OS: The PROphet platform is a first-of-its-kind plasma-based proteomic pattern recognition tool that combines system biology, bioinformatics and machine learning to provide clinicians with actionable clinical insights, optimal therapy choices and a better understanding of their patients’ personalized cancer dynamics.

Our first test, PROphet NSCLC, identifies expression patterns in a panel of approximately 7,000 proteins using patient's blood. So, instead of measuring just one biomarker, we measure 7,000 potential biomarkers. As it is a very complex process to get a clear answer from such a high number of biomarkers, we looked for patterns in different cohorts from our clinical trial and identified various proteomic patterns for specific segments of patients.

The predictive power of those patterns – the outcome of differentially expressed proteins in individual patients – gave us a tool that is much more accurate than PD-L1 in terms of its ability to predict clinical benefit.

We can now provide real clinical utility for informing treatment decisions for NSCLC patients by adding resolution to the PD-L1 biomarker, enabling selection of the most suitable treatment modality for each patient.

Requiring just a single, pre-treatment blood sample, PROphet delivers a report that predicts a patient’s clinical benefit (progression-free survival>12 months) from PD-1/PD-L1 inhibitor immunotherapy-based treatment plans. Combining these findings with a patient’s PD-L1 level allows for a clear distinction between patients who will benefit from immunotherapy alone versus immunotherapy combined with chemotherapy. In addition, it may improve the patient’s overall response rate. PROphet thereby addresses one of the most common daily dilemmas of the oncologist with an accuracy and level of resolution that simply does not exist today.

With PROphet, physicians can offer the most effective plan for each individual patient, avoiding unnecessary treatments and their potential toxicities and enabling further refinement of current guidelines. We hope to create a shift in the industry and improve the lives of those fighting this disease.

KR: Were there any limitations of your study examining the analytical validity of the PROphet test?

OS: No clinical trial is perfect, and just like any scientific investigation, with new answers come new questions.
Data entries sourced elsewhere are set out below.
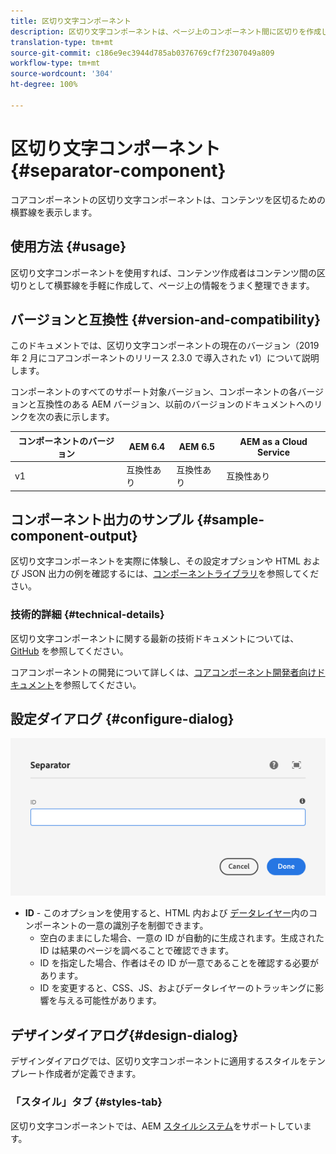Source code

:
 ```yaml
---
title: 区切り文字コンポーネント
description: 区切り文字コンポーネントは、ページ上のコンポーネント間に区切りを作成します
translation-type: tm+mt
source-git-commit: c186e9ec3944d785ab0376769cf7f2307049a809
workflow-type: tm+mt
source-wordcount: '304'
ht-degree: 100%

---
```



# 区切り文字コンポーネント {#separator-component}

コアコンポーネントの区切り文字コンポーネントは、コンテンツを区切るための横罫線を表示します。

## 使用方法 {#usage}

区切り文字コンポーネントを使用すれば、コンテンツ作成者はコンテンツ間の区切りとして横罫線を手軽に作成して、ページ上の情報をうまく整理できます。

## バージョンと互換性 {#version-and-compatibility}

このドキュメントでは、区切り文字コンポーネントの現在のバージョン（2019 年 2 月にコアコンポーネントのリリース 2.3.0 で導入された v1）について説明します。

コンポーネントのすべてのサポート対象バージョン、コンポーネントの各バージョンと互換性のある AEM バージョン、以前のバージョンのドキュメントへのリンクを次の表に示します。

| コンポーネントのバージョン | AEM 6.4 | AEM 6.5 | AEM as a Cloud Service |
|---|---|---|---|
| v1 | 互換性あり | 互換性あり | 互換性あり |

## コンポーネント出力のサンプル {#sample-component-output}

区切り文字コンポーネントを実際に体験し、その設定オプションや HTML および JSON 出力の例を確認するには、[コンポーネントライブラリ](https://adobe.com/go/aem_cmp_library_separator_jp)を参照してください。

### 技術的詳細 {#technical-details}

区切り文字コンポーネントに関する最新の技術ドキュメントについては、[GitHub](https://adobe.com/go/aem_cmp_tech_separator_v1_jp) を参照してください。

コアコンポーネントの開発について詳しくは、[コアコンポーネント開発者向けドキュメント](/help/developing/overview.md)を参照してください。

## 設定ダイアログ {#configure-dialog}

![区切り文字コンポーネントの編集ダイアログ](/help/assets/separator-edit.png)

* **ID** - このオプションを使用すると、HTML 内および [データレイヤー](/help/developing/data-layer/overview.md)内のコンポーネントの一意の識別子を制御できます。
   * 空白のままにした場合、一意の ID が自動的に生成されます。生成された ID は結果のページを調べることで確認できます。
   * ID を指定した場合、作者はその ID が一意であることを確認する必要があります。
   * ID を変更すると、CSS、JS、およびデータレイヤーのトラッキングに影響を与える可能性があります。

## デザインダイアログ{#design-dialog}

デザインダイアログでは、区切り文字コンポーネントに適用するスタイルをテンプレート作成者が定義できます。

### 「スタイル」タブ {#styles-tab}

区切り文字コンポーネントでは、AEM [スタイルシステム](/help/get-started/authoring.md#component-styling)をサポートしています。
Our trial demonstrated very strong predictive capabilities, but moving forward we plan to show that these predictions translate into measurable survival benefit.
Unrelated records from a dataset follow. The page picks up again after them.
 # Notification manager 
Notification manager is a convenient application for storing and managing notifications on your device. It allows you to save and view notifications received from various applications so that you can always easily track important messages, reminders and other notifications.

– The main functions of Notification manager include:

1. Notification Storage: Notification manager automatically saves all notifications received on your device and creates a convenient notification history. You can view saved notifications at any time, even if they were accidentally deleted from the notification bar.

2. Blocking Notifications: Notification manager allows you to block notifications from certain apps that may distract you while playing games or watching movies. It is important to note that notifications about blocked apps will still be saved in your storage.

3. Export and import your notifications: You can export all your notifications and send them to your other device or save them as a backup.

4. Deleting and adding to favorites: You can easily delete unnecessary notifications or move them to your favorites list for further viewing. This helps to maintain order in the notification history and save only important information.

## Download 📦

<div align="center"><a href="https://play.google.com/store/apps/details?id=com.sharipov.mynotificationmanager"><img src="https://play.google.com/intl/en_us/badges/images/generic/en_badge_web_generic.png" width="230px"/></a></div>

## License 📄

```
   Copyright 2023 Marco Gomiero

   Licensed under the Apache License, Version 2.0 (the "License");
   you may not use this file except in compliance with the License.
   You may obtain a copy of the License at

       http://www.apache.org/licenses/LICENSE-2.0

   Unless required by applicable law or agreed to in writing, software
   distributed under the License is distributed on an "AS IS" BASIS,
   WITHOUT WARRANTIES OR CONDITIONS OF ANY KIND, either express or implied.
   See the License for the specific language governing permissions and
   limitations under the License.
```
In addition, while we clearly showed additional benefit over the existing biomarker, we would like to improve our “resolution” even further and identify even more subgroups of patients that may benefit from the personalized approach of PROphet.   

KR: Could the test be altered to guide the treatment of other cancers?

OS: Yes. The indication-agnostic nature of the PROphet platform allows for easy replicability across multiple indications and quick scale-up. Our pipeline includes melanoma, small cell lung cancer, renal cell carcinoma, head and neck cancer, urogenital cancer and more. We are also expanding the PROphet platform to cover more treatment modalities and at earlier disease stages i.e., targeted therapies, chemotherapy, radiation and combinations of these modalities.

In addition, the capabilities of PROphet extend beyond response prediction. They also include identifying resistance-associated proteins and related approved or investigational combination therapies that may benefit the individual patient. Watch this space!

KR: When did the test launch commercially?

OS: The PROphet NSCLC test launched commercially in the US in February 2023, and is sold as a Laboratory Developed Test (LDT) via our CLIA-certified lab in North Carolina. PROphet NSCLC is currently being utilized in ~50 cancer centers across the US.

PROphet is a prescription-only test and is billed to commercial plans. It can be ordered via our website.

Dr. Ofer Sharon was speaking to Kate Robinson, Assistant Editor for Technology Networks.

About the interviewee:

Dr. Ofer Sharon is the CEO of OncoHost.